Synthesis of polyimides containing Tröger's base and triphenylmethane moieties with a tunable fractional free volume for CO2 separation†
Abstract
CO2 separation from natural gas (CO2/CH4) or flue gas (CO2/N2) has a great significance for the sustainable development of the environment and society as well as industrial production. In this work, a series of rigid, bulky triphenylmethane (TPM)-derived diamines with different substituted groups (H, F, CF3, and COOH) were designed and synthesized, and subsequently introduced into the backbone of Tröger's base-based polyimide by a one-step copolymerization. Attributed to the rigid and contorted features of both triphenylmethane and Tröger's base moieties, these polyimides demonstrated simultaneously enhanced stiffness and fractional free volume. Interestingly, the viability of “tunable” fractional free volume for these polyimides could be realized by varying the substituents on the TPM-derived diamines, illustrated by their differentiated densities, fractional free volumes and d-spacings.
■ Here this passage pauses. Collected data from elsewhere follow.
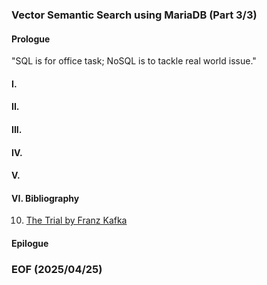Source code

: ### Vector Semantic Search using MariaDB (Part 3/3)

#### Prologue 
"SQL is for office task; NoSQL is to tackle real world issue."

#### I. 

#### II. 

#### III. 

#### IV. 

#### V. 

#### VI. Bibliography
10. [The Trial by Franz Kafka](https://www.gutenberg.org/cache/epub/7849/pg7849-images.html)


#### Epilogue 

### EOF (2025/04/25)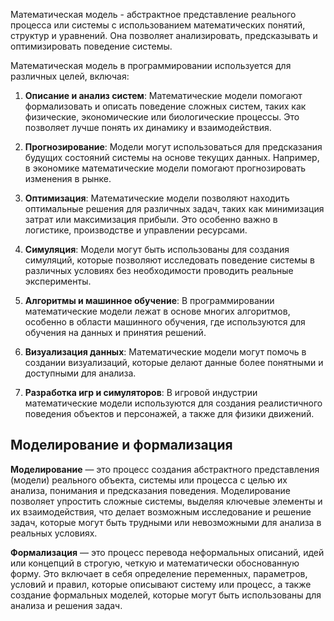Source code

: Математическая модель - абстрактное представление реального процесса или системы с использованием математических понятий, структур и уравнений.
Она позволяет анализировать, предсказывать и оптимизировать поведение системы.


Математическая модель в программировании используется для различных целей, включая:

1. **Описание и анализ систем**: Математические модели помогают формализовать и описать поведение сложных систем, таких как физические, экономические или биологические процессы. Это позволяет лучше понять их динамику и взаимодействия.
    
2. **Прогнозирование**: Модели могут использоваться для предсказания будущих состояний системы на основе текущих данных. Например, в экономике математические модели помогают прогнозировать изменения в рынке.
    
3. **Оптимизация**: Математические модели позволяют находить оптимальные решения для различных задач, таких как минимизация затрат или максимизация прибыли. Это особенно важно в логистике, производстве и управлении ресурсами.
    
4. **Симуляция**: Модели могут быть использованы для создания симуляций, которые позволяют исследовать поведение системы в различных условиях без необходимости проводить реальные эксперименты.
    
5. **Алгоритмы и машинное обучение**: В программировании математические модели лежат в основе многих алгоритмов, особенно в области машинного обучения, где используются для обучения на данных и принятия решений.
    
6. **Визуализация данных**: Математические модели могут помочь в создании визуализаций, которые делают данные более понятными и доступными для анализа.
    
7. **Разработка игр и симуляторов**: В игровой индустрии математические модели используются для создания реалистичного поведения объектов и персонажей, а также для физики движений.

## Моделирование и формализация

**Моделирование** — это процесс создания абстрактного представления (модели) реального объекта, системы или процесса с целью их анализа, понимания и предсказания поведения. Моделирование позволяет упростить сложные системы, выделяя ключевые элементы и их взаимодействия, что делает возможным исследование и решение задач, которые могут быть трудными или невозможными для анализа в реальных условиях.

**Формализация** — это процесс перевода неформальных описаний, идей или концепций в строгую, четкую и математически обоснованную форму. Это включает в себя определение переменных, параметров, условий и правил, которые описывают систему или процесс, а также создание формальных моделей, которые могут быть использованы для анализа и решения задач.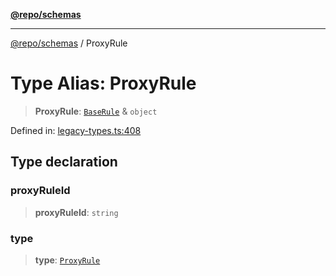 [**@repo/schemas**](../README.md)

***

[@repo/schemas](../globals.md) / ProxyRule

# Type Alias: ProxyRule

> **ProxyRule**: [`BaseRule`](BaseRule.md) & `object`

Defined in: [legacy-types.ts:408](https://github.com/alexqguo/drinking-board-game-v3/blob/4601cd1dd31c4765939b300b0a940d609425b657/packages/schemas/src/legacy-types.ts#L408)

## Type declaration

### proxyRuleId

> **proxyRuleId**: `string`

### type

> **type**: [`ProxyRule`](../enumerations/RuleType.md#proxyrule)
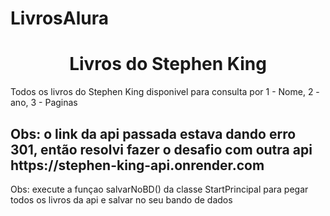 # LivrosAlura
<h1 align="center"> Livros do Stephen King </h1>
<p>Todos os livros do  Stephen King disponivel para consulta por 1 - Nome, 2 - ano, 3 - Paginas</p>
<h2>Obs: o link da api passada estava dando erro 301, então resolvi fazer o desafio com outra api <a>https://stephen-king-api.onrender.com</a></h2>
<p>Obs: execute  a funçao salvarNoBD() da classe StartPrincipal para pegar todos os livros da api e salvar no seu bando de dados</p>
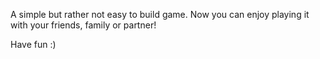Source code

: A simple but rather not easy to build game. 
Now you can enjoy playing it with your friends, family or partner!
 
Have fun :)
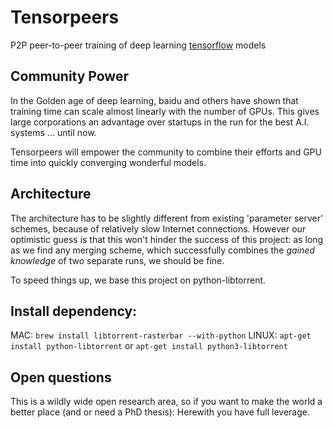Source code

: # Tensorpeers
P2P peer-to-peer training of deep learning [tensorflow](https://github.com/tensorflow/tensorflow) models

## Community Power
In the Golden age of deep learning, baidu and others have shown that training time can scale almost linearly with the number of GPUs.
This gives large corporations an advantage over startups in the run for the best A.I. systems ... until now.

Tensorpeers will empower the community to combine their efforts and GPU time into quickly converging wonderful models.

## Architecture
The architecture has to be slightly different from existing 'parameter server' schemes, because of relatively slow Internet connections. However our optimistic guess is that this won't hinder the success of this project: as long as we find any  merging scheme, which successfully combines the *gained knowledge* of two separate runs, we should be fine.

To speed things up, we base this project on python-libtorrent.

## Install dependency:
MAC:
`brew install libtorrent-rasterbar --with-python`
LINUX:
`apt-get install python-libtorrent` or
`apt-get install python3-libtorrent`

## Open questions
This is a wildly wide open research area, so if you want to make the world a better place (and or need a PhD thesis):
Herewith you have full leverage.


<!--
This is a wildly wide open research area, so if you want to make the world a better place (and or need a PhD thesis):
Herewith you have full leverage.

Not to be confused with [exxact p2p deep-learning](https://exxactcorp.com/deep-learning-p2p.php)-->
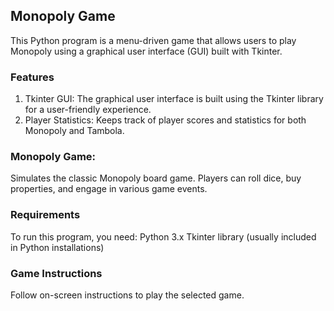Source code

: ## Monopoly Game
This Python program is a menu-driven game that allows users to play Monopoly using a graphical user interface (GUI) built with Tkinter.

### Features
1. Tkinter GUI: The graphical user interface is built using the Tkinter library for a user-friendly experience.
2. Player Statistics: Keeps track of player scores and statistics for both Monopoly and Tambola.

### Monopoly Game:
Simulates the classic Monopoly board game.
Players can roll dice, buy properties, and engage in various game events.

### Requirements
To run this program, you need:
Python 3.x
Tkinter library (usually included in Python installations)

### Game Instructions
Follow on-screen instructions to play the selected game.
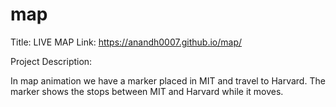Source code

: # map
Title: LIVE MAP
  Link: https://anandh0007.github.io/map/

  Project Description:
                    
  In map animation we have a marker placed in MIT and travel to Harvard. The marker shows the stops   between MIT and Harvard while it moves.
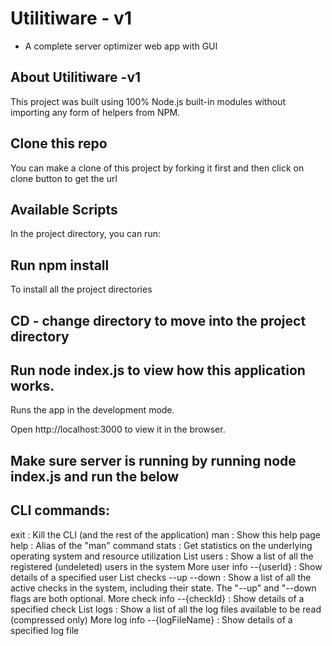 # Utilitiware - v1
- A complete server optimizer web app with GUI

## About Utilitiware -v1    
This project was built using 100% Node.js built-in modules without importing any form of helpers from NPM.

## Clone this repo
You can make a clone of this project by forking it first and then click on clone button to get the url

## Available Scripts
In the project directory, you can run:

## Run npm install
To install all the project directories
## CD - change directory to move into the project directory

## Run node index.js to view how this application works.
Runs the app in the development mode.

Open http://localhost:3000 to view it in the browser.

## Make sure server is running by running node index.js and run the below
## CLI commands:
exit : Kill the CLI (and the rest of the application)
man : Show this help page
help : Alias of the "man" command
stats : Get statistics on the underlying operating system and resource utilization
List users : Show a list of all the registered (undeleted) users in the system
More user info --{userId} : Show details of a specified user
List checks --up --down : Show a list of all the active checks in the system, including their state. The "--up" and "--down flags are both optional.
More check info --{checkId} : Show details of a specified check
List logs : Show a list of all the log files available to be read (compressed only)
More log info --{logFileName} : Show details of a specified log file

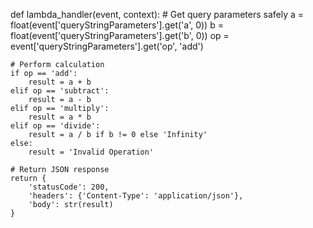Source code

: def lambda_handler(event, context):
    # Get query parameters safely
    a = float(event['queryStringParameters'].get('a', 0))
    b = float(event['queryStringParameters'].get('b', 0))
    op = event['queryStringParameters'].get('op', 'add')

    # Perform calculation
    if op == 'add':
        result = a + b
    elif op == 'subtract':
        result = a - b
    elif op == 'multiply':
        result = a * b
    elif op == 'divide':
        result = a / b if b != 0 else 'Infinity'
    else:
        result = 'Invalid Operation'

    # Return JSON response
    return {
        'statusCode': 200,
        'headers': {'Content-Type': 'application/json'},
        'body': str(result)
    }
The resulting membranes presented greatly improved separation performance for some important industrial gas pairs, such as CO2 removal from CH4 or N2. Typically, the POLY-CF3 membrane with a CF3 pendant group exhibited a largest CO2 permeability of 187.1 Barrer, almost 23 fold higher than the commercial Matrimid® 5218, accompanied by comparable CO2/CH4 ideal selectivity (30.7 vs. 34.9) while the strong interactions between CO2 and the carboxylic acid groups in the POLY-COOH membrane increased the solubility selectivity, resulting in the highest CO2/CH4 and CO2/N2 ideal selectivities.